Every line from the one with "但是缺点在于，需要中间件支持" to the end of the data needs to be copied exactly, and no line before it.

╭─ Available data

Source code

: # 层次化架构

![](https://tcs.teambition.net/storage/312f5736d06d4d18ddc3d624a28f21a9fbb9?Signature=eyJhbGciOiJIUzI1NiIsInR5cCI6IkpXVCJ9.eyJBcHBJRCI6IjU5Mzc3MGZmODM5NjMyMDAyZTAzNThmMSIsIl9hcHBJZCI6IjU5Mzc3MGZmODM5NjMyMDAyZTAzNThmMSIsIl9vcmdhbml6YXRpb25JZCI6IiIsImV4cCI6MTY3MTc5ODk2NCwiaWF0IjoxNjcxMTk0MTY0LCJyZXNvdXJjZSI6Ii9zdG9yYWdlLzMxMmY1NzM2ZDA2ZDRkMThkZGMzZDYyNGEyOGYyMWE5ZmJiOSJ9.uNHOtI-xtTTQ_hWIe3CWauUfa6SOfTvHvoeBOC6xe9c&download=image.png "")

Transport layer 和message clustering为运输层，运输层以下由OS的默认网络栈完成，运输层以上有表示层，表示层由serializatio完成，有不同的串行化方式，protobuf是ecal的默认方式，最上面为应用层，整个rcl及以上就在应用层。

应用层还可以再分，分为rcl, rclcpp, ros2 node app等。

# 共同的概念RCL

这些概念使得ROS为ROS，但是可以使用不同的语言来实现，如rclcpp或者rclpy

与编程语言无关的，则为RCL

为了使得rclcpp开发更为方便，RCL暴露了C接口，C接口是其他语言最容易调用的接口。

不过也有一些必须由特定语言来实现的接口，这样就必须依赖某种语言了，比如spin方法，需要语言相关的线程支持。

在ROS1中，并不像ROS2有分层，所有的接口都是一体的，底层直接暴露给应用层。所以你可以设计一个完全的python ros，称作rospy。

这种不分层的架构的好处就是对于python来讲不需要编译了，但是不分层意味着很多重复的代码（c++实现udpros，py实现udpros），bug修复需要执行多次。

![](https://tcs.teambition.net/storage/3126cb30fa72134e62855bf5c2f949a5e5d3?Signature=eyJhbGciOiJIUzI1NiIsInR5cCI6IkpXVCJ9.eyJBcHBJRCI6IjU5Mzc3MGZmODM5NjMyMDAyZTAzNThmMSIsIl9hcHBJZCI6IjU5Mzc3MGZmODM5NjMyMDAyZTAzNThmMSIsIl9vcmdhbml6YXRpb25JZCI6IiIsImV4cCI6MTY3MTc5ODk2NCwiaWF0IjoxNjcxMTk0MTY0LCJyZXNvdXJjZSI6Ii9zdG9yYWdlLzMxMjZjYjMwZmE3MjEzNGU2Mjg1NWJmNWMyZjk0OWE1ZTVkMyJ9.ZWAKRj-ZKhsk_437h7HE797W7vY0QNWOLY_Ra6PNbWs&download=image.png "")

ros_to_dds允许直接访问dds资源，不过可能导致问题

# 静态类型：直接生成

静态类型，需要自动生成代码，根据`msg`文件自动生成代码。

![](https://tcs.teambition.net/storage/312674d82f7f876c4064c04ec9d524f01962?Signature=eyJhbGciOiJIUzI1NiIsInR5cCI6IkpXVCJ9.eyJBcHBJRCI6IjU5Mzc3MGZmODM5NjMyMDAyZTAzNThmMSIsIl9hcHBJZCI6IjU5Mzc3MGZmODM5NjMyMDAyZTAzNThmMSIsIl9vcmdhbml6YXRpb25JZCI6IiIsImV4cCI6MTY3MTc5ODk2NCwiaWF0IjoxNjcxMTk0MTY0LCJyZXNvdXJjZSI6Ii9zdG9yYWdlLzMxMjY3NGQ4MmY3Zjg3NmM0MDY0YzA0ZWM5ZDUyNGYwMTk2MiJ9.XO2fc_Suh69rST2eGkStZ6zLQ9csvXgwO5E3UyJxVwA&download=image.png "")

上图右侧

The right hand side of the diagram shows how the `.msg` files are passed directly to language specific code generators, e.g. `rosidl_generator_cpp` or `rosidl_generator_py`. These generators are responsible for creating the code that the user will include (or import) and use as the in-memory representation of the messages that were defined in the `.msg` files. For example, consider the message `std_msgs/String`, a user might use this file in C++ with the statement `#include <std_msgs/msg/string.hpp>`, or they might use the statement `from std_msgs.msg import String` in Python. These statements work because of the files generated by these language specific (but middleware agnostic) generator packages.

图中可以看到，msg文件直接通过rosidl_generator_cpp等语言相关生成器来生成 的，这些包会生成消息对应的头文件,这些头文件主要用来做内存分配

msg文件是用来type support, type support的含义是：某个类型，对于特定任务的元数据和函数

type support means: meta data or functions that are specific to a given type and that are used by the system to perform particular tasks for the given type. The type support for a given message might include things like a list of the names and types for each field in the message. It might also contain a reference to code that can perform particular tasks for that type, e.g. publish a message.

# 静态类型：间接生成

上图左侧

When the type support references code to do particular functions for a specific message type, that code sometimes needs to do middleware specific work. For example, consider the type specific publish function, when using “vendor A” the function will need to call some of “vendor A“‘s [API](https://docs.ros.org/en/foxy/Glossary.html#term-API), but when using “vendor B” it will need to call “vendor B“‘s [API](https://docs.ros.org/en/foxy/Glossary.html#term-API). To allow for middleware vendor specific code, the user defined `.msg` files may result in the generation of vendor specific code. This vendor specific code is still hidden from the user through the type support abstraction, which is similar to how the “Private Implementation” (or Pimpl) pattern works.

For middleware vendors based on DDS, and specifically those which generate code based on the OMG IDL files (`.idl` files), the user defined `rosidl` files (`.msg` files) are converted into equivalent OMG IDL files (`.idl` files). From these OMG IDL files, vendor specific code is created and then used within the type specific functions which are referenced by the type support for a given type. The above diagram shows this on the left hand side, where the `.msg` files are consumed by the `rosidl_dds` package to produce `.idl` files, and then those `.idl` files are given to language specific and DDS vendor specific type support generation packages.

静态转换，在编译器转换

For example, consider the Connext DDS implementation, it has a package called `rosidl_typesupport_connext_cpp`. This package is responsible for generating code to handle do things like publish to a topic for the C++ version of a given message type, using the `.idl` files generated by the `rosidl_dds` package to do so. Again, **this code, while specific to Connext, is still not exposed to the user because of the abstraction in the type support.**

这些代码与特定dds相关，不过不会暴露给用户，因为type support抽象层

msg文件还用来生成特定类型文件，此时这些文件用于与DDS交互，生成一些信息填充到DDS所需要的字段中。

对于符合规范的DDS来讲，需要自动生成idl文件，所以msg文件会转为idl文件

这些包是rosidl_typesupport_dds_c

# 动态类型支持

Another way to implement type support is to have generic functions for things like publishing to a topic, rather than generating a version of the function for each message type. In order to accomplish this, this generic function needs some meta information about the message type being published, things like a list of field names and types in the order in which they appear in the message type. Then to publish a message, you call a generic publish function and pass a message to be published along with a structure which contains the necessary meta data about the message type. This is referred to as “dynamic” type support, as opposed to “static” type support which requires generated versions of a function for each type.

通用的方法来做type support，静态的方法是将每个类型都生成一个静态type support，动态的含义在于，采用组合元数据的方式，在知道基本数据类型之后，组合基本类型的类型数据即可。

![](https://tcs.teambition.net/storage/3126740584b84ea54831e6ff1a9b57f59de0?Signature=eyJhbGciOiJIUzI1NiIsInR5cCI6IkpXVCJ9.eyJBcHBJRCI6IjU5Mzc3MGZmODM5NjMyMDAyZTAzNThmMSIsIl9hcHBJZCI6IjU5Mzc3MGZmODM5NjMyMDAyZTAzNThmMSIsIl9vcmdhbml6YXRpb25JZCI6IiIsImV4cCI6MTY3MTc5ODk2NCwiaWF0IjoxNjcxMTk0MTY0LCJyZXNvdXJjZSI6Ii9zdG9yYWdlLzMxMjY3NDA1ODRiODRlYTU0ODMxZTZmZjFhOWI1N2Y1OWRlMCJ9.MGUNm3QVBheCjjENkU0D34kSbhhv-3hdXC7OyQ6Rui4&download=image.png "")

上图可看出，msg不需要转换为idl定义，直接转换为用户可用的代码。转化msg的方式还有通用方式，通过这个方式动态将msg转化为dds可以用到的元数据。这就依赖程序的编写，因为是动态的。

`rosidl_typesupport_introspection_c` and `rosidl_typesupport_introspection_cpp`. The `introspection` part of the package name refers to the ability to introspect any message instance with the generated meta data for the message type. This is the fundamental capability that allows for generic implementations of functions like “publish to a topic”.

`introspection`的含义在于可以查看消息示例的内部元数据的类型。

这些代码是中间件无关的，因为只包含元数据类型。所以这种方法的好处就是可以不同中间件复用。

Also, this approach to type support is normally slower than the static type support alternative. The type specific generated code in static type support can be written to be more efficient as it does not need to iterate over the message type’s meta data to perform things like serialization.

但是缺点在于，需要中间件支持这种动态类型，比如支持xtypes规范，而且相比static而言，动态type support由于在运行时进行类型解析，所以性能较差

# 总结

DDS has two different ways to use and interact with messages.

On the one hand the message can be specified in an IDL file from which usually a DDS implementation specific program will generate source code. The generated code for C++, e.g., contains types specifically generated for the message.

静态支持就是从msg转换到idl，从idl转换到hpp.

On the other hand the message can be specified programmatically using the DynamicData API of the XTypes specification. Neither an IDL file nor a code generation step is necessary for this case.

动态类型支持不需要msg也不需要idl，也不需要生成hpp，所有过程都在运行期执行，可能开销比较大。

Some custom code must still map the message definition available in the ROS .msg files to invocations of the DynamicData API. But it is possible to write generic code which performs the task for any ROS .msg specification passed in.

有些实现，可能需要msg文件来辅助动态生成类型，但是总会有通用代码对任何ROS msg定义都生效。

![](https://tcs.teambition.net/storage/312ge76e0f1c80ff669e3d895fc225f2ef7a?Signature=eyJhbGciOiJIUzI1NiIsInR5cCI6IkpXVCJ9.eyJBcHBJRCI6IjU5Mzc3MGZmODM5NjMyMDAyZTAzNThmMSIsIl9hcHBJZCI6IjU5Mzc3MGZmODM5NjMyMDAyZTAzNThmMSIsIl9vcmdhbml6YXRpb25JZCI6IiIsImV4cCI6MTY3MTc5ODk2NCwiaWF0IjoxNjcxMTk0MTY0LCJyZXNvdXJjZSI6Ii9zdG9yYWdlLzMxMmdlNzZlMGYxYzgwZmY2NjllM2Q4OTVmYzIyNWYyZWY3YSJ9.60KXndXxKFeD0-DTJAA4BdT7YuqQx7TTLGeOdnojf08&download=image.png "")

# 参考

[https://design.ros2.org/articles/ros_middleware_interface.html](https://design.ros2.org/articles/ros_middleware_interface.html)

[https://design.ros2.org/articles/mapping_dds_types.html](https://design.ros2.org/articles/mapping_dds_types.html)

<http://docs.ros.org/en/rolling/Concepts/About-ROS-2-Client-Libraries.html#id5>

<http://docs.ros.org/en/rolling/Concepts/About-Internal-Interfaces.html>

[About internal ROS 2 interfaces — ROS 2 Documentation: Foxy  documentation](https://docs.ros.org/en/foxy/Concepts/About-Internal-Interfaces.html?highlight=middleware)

╰─

▸ **Response to the exercise**:
但是缺点在于，需要中间件支持这种动态类型，比如支持xtypes规范，而且相比static而言，动态type support由于在运行时进行类型解析，所以性能较差

# 总结

DDS has two different ways to use and interact with messages.

On the one hand the message can be specified in an IDL file from which usually a DDS implementation specific program will generate source code. The generated code for C++, e.g., contains types specifically generated for the message.

静态支持就是从msg转换到idl，从idl转换到hpp.

On the other hand the message can be specified programmatically using the DynamicData API of the XTypes specification. Neither an IDL file nor a code generation step is necessary for this case.

动态类型支持不需要msg也不需要idl，也不需要生成hpp，所有过程都在运行期执行，可能开销比较大。

Some custom code must still map the message definition available in the ROS .msg files to invocations of the DynamicData API. But it is possible to write generic code which performs the task for any ROS .msg specification passed in.

有些实现，可能需要msg文件来辅助动态生成类型，但是总会有通用代码对任何ROS msg定义都生效。

![](https://tcs.teambition.net/storage/312ge76e0f1c80ff669e3d895fc225f2ef7a?Signature=eyJhbGciOiJIUzI1NiIsInR5cCI6IkpXVCJ9.eyJBcHBJRCI6IjU5Mzc3MGZmODM5NjMyMDAyZTAzNThmMSIsIl9hcHBJZCI6IjU5Mzc3MGZmODM5NjMyMDAyZTAzNThmMSIsIl9vcmdhbml6YXRpb25JZCI6IiIsImV4cCI6MTY3MTc5ODk2NCwiaWF0IjoxNjcxMTk0MTY0LCJyZXNvdXJjZSI6Ii9zdG9yYWdlLzMxMmdlNzZlMGYxYzgwZmY2NjllM2Q4OTVmYzIyNWYyZWY3YSJ9.60KXndXxKFeD0-DTJAA4BdT7YuqQx7TTLGeOdnojf08&download=image.png "")

# 参考

[https://design.ros2.org/articles/ros_middleware_interface.html](https://design.ros2.org/articles/ros_middleware_interface.html)

[https://design.ros2.org/articles/mapping_dds_types.html](https://design.ros2.org/articles/mapping_dds_types.html)

<http://docs.ros.org/en/rolling/Concepts/About-ROS-2-Client-Libraries.html#id5>

<http://docs.ros.org/en/rolling/Concepts/About-Internal-Interfaces.html>

[About internal ROS 2 interfaces — ROS 2 Documentation: Foxy  documentation](https://docs.ros.org/en/foxy/Concepts/About-Internal-Interfaces.html?highlight=middleware)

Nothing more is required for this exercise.